Las 3 Macrocompetencias de un buen jefe en Venezuela

Las competencias de un buen jefe, líder o supervisor, dichas a la «venezolana», pueden resumirse en las letras siguientes: UTDP – QSSV-YLEB. ¿Qué significan esas extrañas siglas?

UTDP: un tipo de pinga.

QSSV: que sabe su vaina.

YLEB: y le echa bola.

Estas ideas han sido probadas muchas veces en cursos, charlas y conversaciones y siempre son acogidas con mucho interés y disfrute, porque «dan en el clavo».

«Un tipo de pinga» (UTDP) significa una persona excelente; «que sabe su vaina» (QSSV), que conoce su oficio: «y le echa bola» (YLEB), que actúa con resolución. Obviamente, una traducción literal a otro idioma resultaría incomprensible, fuera de contexto, y no tendría la sonoridad y el significado exactos de las expresiones originales, dichas a la venezolana.

UTDP

UTDP se relaciona con la dimensión del sentir: la emoción, la comunicación y la relación. Cuando un venezolano dice «un tipo de pinga» se refiere a una persona que despierta emociones positivas de admiración, con la cual siente que se comunica y con quien mantiene una buena relación: la siente cercana.

Los venezolanos son muy emocionales, en todas partes, y también en el trabajo. Les importa mucho que el ambiente de trabajo sea de amistad, como una familia. No les gustan mucho las jerarquías, aunque sean inconscientemente jerárquicos en muchos contextos.

Un jefe frio y distante, que sea muy formal y no tenga sentido del humor, no gusta en Venezuela. Tal vez sean valorados por otras razones; pero si no es francamente UTDP, no será apreciado de verdad. Sobre esto caben las recomendaciones de: «desarrollar formas de influir basadas en la cooperación y el manejo de las emociones» y « un liderazgo más respetuoso de las diferencias y más sensible a las necesidades y los sentimientos del otro, para generar un fuerte vínculo entre el líder y sus seguidores» (Avellán y Márquez, 2008:64).

QSSV

QSSV tiene que ver con la dimensión del pensar, con la valoración del conocimiento, la experiencia y el sentido de la dirección de la persona. Un venezolano dice «que sabe su vaina» para referirse a una persona que considera conocedora de su materia, que tiene experiencia y sabe adónde va.

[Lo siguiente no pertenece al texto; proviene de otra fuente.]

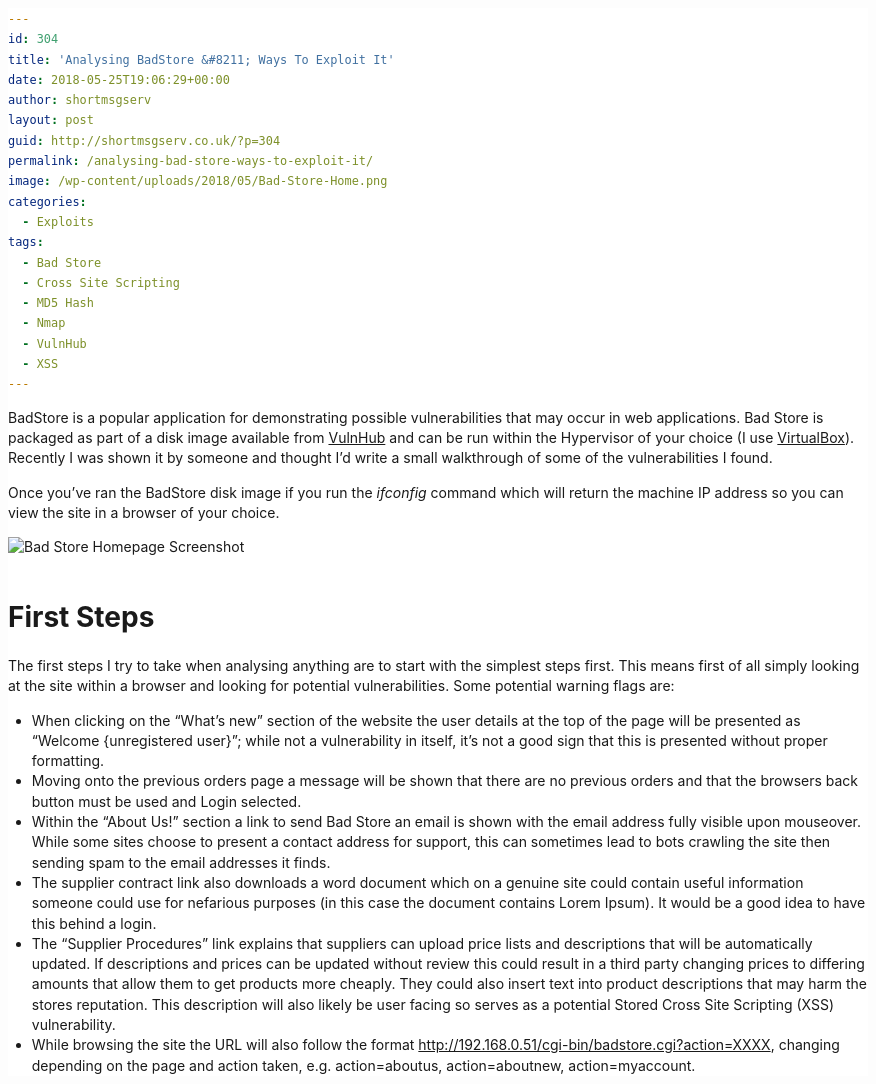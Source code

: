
 ```yaml
---
id: 304
title: 'Analysing BadStore &#8211; Ways To Exploit It'
date: 2018-05-25T19:06:29+00:00
author: shortmsgserv
layout: post
guid: http://shortmsgserv.co.uk/?p=304
permalink: /analysing-bad-store-ways-to-exploit-it/
image: /wp-content/uploads/2018/05/Bad-Store-Home.png
categories:
  - Exploits
tags:
  - Bad Store
  - Cross Site Scripting
  - MD5 Hash
  - Nmap
  - VulnHub
  - XSS
---
```

BadStore is a popular application for demonstrating possible vulnerabilities that may occur in web applications. Bad Store is packaged as part of a disk image available from <a href="https://www.vulnhub.com/entry/badstore-123,41/" target="_blank" rel="noopener noreferrer">VulnHub</a> and can be run within the Hypervisor of your choice (I use <a href="https://www.virtualbox.org/wiki/Downloads" target="_blank" rel="noopener noreferrer">VirtualBox</a>). Recently I was shown it by someone and thought I&#8217;d write a small walkthrough of some of the vulnerabilities I found.

Once you&#8217;ve ran the BadStore disk image if you run the _ifconfig_ command which will return the machine IP address so you can view the site in a browser of your choice.

<img src="https://i1.wp.com/shortmsgserv.co.uk/wp-content/uploads/2018/05/Bad-Store-Home-Screenshot.png?resize=300%2C269" class="aligncenter size-medium wp-image-306" width="300" height="269" alt="Bad Store Homepage Screenshot" srcset="https://i1.wp.com/shortmsgserv.co.uk/wp-content/uploads/2018/05/Bad-Store-Home-Screenshot.png?resize=300%2C269 300w, https://i1.wp.com/shortmsgserv.co.uk/wp-content/uploads/2018/05/Bad-Store-Home-Screenshot.png?resize=768%2C688 768w, https://i1.wp.com/shortmsgserv.co.uk/wp-content/uploads/2018/05/Bad-Store-Home-Screenshot.png?w=800 800w" sizes="(max-width: 300px) 100vw, 300px" data-recalc-dims="1" /> 

# First Steps

The first steps I try to take when analysing anything are to start with the simplest steps first. This means first of all simply looking at the site within a browser and looking for potential vulnerabilities. Some potential warning flags are:

  * When clicking on the &#8220;What&#8217;s new&#8221; section of the website the user details at the top of the page will be presented as &#8220;Welcome {unregistered user}&#8221;; while not a vulnerability in itself, it&#8217;s not a good sign that this is presented without proper formatting.
  * Moving onto the previous orders page a message will be shown that there are no previous orders and that the browsers back button must be used and Login selected.
  * Within the &#8220;About Us!&#8221; section a link to send Bad Store an email is shown with the email address fully visible upon mouseover. While some sites choose to present a contact address for support, this can sometimes lead to bots crawling the site then sending spam to the email addresses it finds.
  * The supplier contract link also downloads a word document which on a genuine site could contain useful information someone could use for nefarious purposes (in this case the document contains Lorem Ipsum). It would be a good idea to have this behind a login.
  * The &#8220;Supplier Procedures&#8221; link explains that suppliers can upload price lists and descriptions that will be automatically updated. If descriptions and prices can be updated without review this could result in a third party changing prices to differing amounts that allow them to get products more cheaply. They could also insert text into product descriptions that may harm the stores reputation. This description will also likely be user facing so serves as a potential Stored Cross Site Scripting (XSS) vulnerability.
  * While browsing the site the URL will also follow the format&nbsp;http://192.168.0.51/cgi-bin/badstore.cgi?action=XXXX, changing depending on the page and action taken, e.g. action=aboutus, action=aboutnew, action=myaccount.
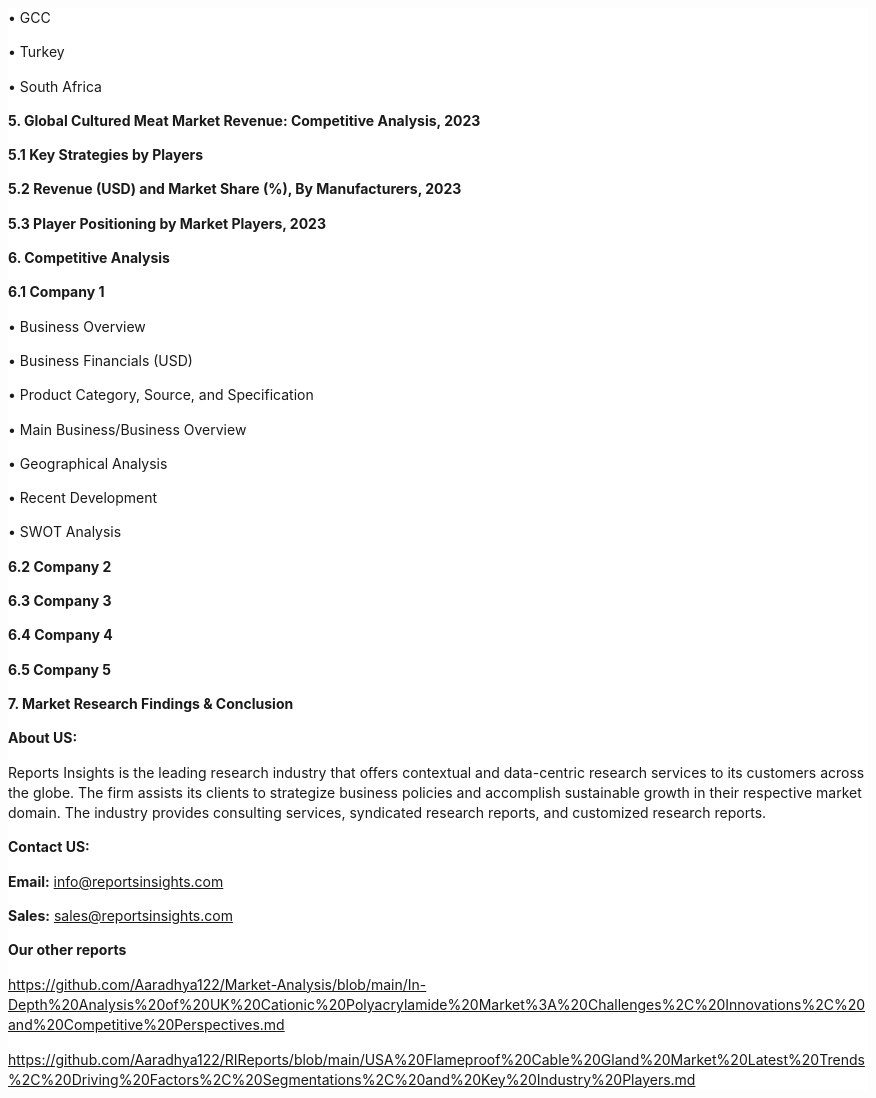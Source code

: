 • GCC

• Turkey

• South Africa

<strong>5. Global Cultured Meat Market Revenue: Competitive Analysis, 2023</strong>

<strong>5.1 Key Strategies by Players</strong>

<strong>5.2 Revenue (USD) and Market Share (%), By Manufacturers, 2023</strong>

<strong>5.3 Player Positioning by Market Players, 2023</strong>

<strong>6. Competitive Analysis</strong>

<strong>6.1 Company 1</strong>

• Business Overview

• Business Financials (USD)

• Product Category, Source, and Specification

• Main Business/Business Overview

• Geographical Analysis

• Recent Development

• SWOT Analysis

<strong>6.2 Company 2</strong>

<strong>6.3 Company 3</strong>

<strong>6.4 Company 4</strong>

<strong>6.5 Company 5</strong>

<strong>7. Market Research Findings &amp; Conclusion</strong>

<strong><strong>About US</strong>:</strong>

Reports Insights is the leading research industry that offers contextual and data-centric research services to its customers across the globe. The firm assists its clients to strategize business policies and accomplish sustainable growth in their respective market domain. The industry provides consulting services, syndicated research reports, and customized research reports.

<strong>Contact US:</strong>

<p class=><b>Email:</b> <a href=mailto:info@reportsinsights.com>info@reportsinsights.com</a></p>
<p class=><b>Sales:</b> <a href=mailto:sales@reportsinsights.com>sales@reportsinsights.com</a></p>

<strong>Our other reports</strong>

<a href=https://github.com/Aaradhya122/Market-Analysis/blob/main/In-Depth%20Analysis%20of%20UK%20Cationic%20Polyacrylamide%20Market%3A%20Challenges%2C%20Innovations%2C%20and%20Competitive%20Perspectives.md>https://github.com/Aaradhya122/Market-Analysis/blob/main/In-Depth%20Analysis%20of%20UK%20Cationic%20Polyacrylamide%20Market%3A%20Challenges%2C%20Innovations%2C%20and%20Competitive%20Perspectives.md</a>

<a href=https://github.com/Aaradhya122/RIReports/blob/main/USA%20Flameproof%20Cable%20Gland%20Market%20Latest%20Trends%2C%20Driving%20Factors%2C%20Segmentations%2C%20and%20Key%20Industry%20Players.md>https://github.com/Aaradhya122/RIReports/blob/main/USA%20Flameproof%20Cable%20Gland%20Market%20Latest%20Trends%2C%20Driving%20Factors%2C%20Segmentations%2C%20and%20Key%20Industry%20Players.md</a>
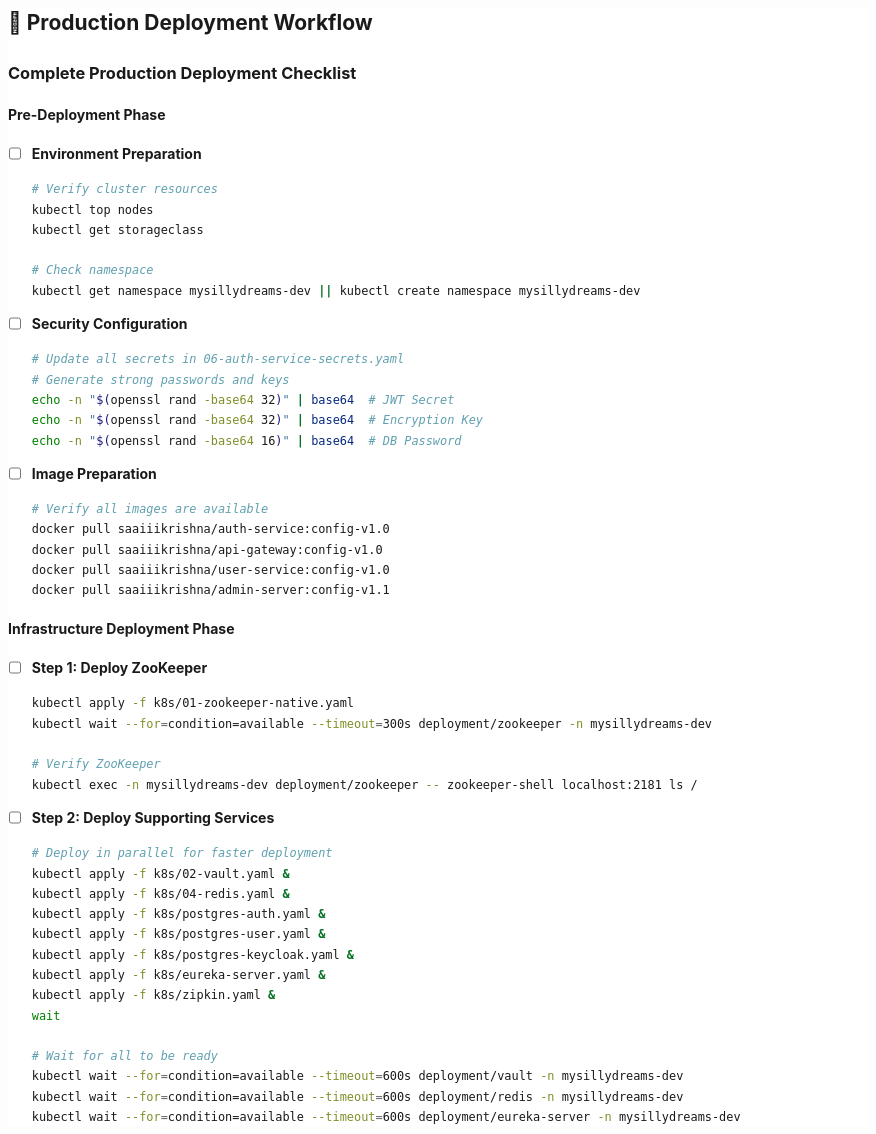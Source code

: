 ## 🚀 Production Deployment Workflow

### Complete Production Deployment Checklist

#### Pre-Deployment Phase
- [ ] **Environment Preparation**
  ```bash
  # Verify cluster resources
  kubectl top nodes
  kubectl get storageclass

  # Check namespace
  kubectl get namespace mysillydreams-dev || kubectl create namespace mysillydreams-dev
  ```

- [ ] **Security Configuration**
  ```bash
  # Update all secrets in 06-auth-service-secrets.yaml
  # Generate strong passwords and keys
  echo -n "$(openssl rand -base64 32)" | base64  # JWT Secret
  echo -n "$(openssl rand -base64 32)" | base64  # Encryption Key
  echo -n "$(openssl rand -base64 16)" | base64  # DB Password
  ```

- [ ] **Image Preparation**
  ```bash
  # Verify all images are available
  docker pull saaiiikrishna/auth-service:config-v1.0
  docker pull saaiiikrishna/api-gateway:config-v1.0
  docker pull saaiiikrishna/user-service:config-v1.0
  docker pull saaiiikrishna/admin-server:config-v1.1
  ```

#### Infrastructure Deployment Phase
- [ ] **Step 1: Deploy ZooKeeper**
  ```bash
  kubectl apply -f k8s/01-zookeeper-native.yaml
  kubectl wait --for=condition=available --timeout=300s deployment/zookeeper -n mysillydreams-dev

  # Verify ZooKeeper
  kubectl exec -n mysillydreams-dev deployment/zookeeper -- zookeeper-shell localhost:2181 ls /
  ```

- [ ] **Step 2: Deploy Supporting Services**
  ```bash
  # Deploy in parallel for faster deployment
  kubectl apply -f k8s/02-vault.yaml &
  kubectl apply -f k8s/04-redis.yaml &
  kubectl apply -f k8s/postgres-auth.yaml &
  kubectl apply -f k8s/postgres-user.yaml &
  kubectl apply -f k8s/postgres-keycloak.yaml &
  kubectl apply -f k8s/eureka-server.yaml &
  kubectl apply -f k8s/zipkin.yaml &
  wait

  # Wait for all to be ready
  kubectl wait --for=condition=available --timeout=600s deployment/vault -n mysillydreams-dev
  kubectl wait --for=condition=available --timeout=600s deployment/redis -n mysillydreams-dev
  kubectl wait --for=condition=available --timeout=600s deployment/eureka-server -n mysillydreams-dev
  ```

Los venezolanos valoran a una persona por lo que sabe. Se sienten a gusto con un jefe (líder) que conoce su oficio y sabe para dónde va. A los venezolanos no les gusta la teoría y el análisis impráctico. Pero quieren ser valorados por lo que saben, que se reconozca su experiencia, su pericia, su práctica. Sobre esto cabe la recomendación de «aprender a influir en forma diferente utilizando recursos que no sean los argumentos lógicos o el poder derivado del cargo formal que tienen en la organización» (Avellán y Márquez, 2008:66)

YLEB

YLEB se relaciona con la dimensión del actuar, con la acción, con el acompañamiento y el entusiasmo o motivación. Los venezolanos dicen «y le echan bola» como un elogio que significa que la persona actúa, está con ellos en la acción y lo hace con entusiasmo decidido.

Como dijo Antonio Cova en algunas de sus interesantes conferencias: «Los venezolanos estamos dispuestos a echarle bola, pero no sabemos a qué». Sentarse a planificar, definir objetivos y metas, acciones, responsables e indicadores de logro, no está entre las virtudes distintivas del venezolano. Le cuesta. Sobre este aspecto decía el recordado amigo y colega Rafael García Casanova: «Ciertamente, tenemos esa orientación a la acción, pero somos deficientes para el logro efectivo. No rematamos».

¿Y los resultados?

Este es un punto adicional, importante y decisivo. Si el jefe, líder o supervisor es UTDP-QSSV-YLEB tiene gran parte del camino andado, porque tendrá la aceptación de sus supervisados o seguidores.

En Venezuela suele decirse que la gente no renuncia al trabajo sino al jefe. Si el jefe es bueno, la motivación a permanecer y contribuir será mayor. Pero eso no basta, falta la efectividad. Un buen jefe debe ser competente para lograr eficientemente resultados para la organización, la empresa y la sociedad; debe hacer la mejor gestión con las personas a su cargo, que lo aprecian y siguen. Y, por supuesto, logra esos necesarios resultados con un uso eficiente de los recursos a su disposición: humanos, físicos, económicos.

Un buen jefe, líder o supervisor, completo, dicho a la venezolana, es «un tipo de pinga, que sabe su vaina y le echa bola» y, además, logra eficientemente los resultados que se esperan.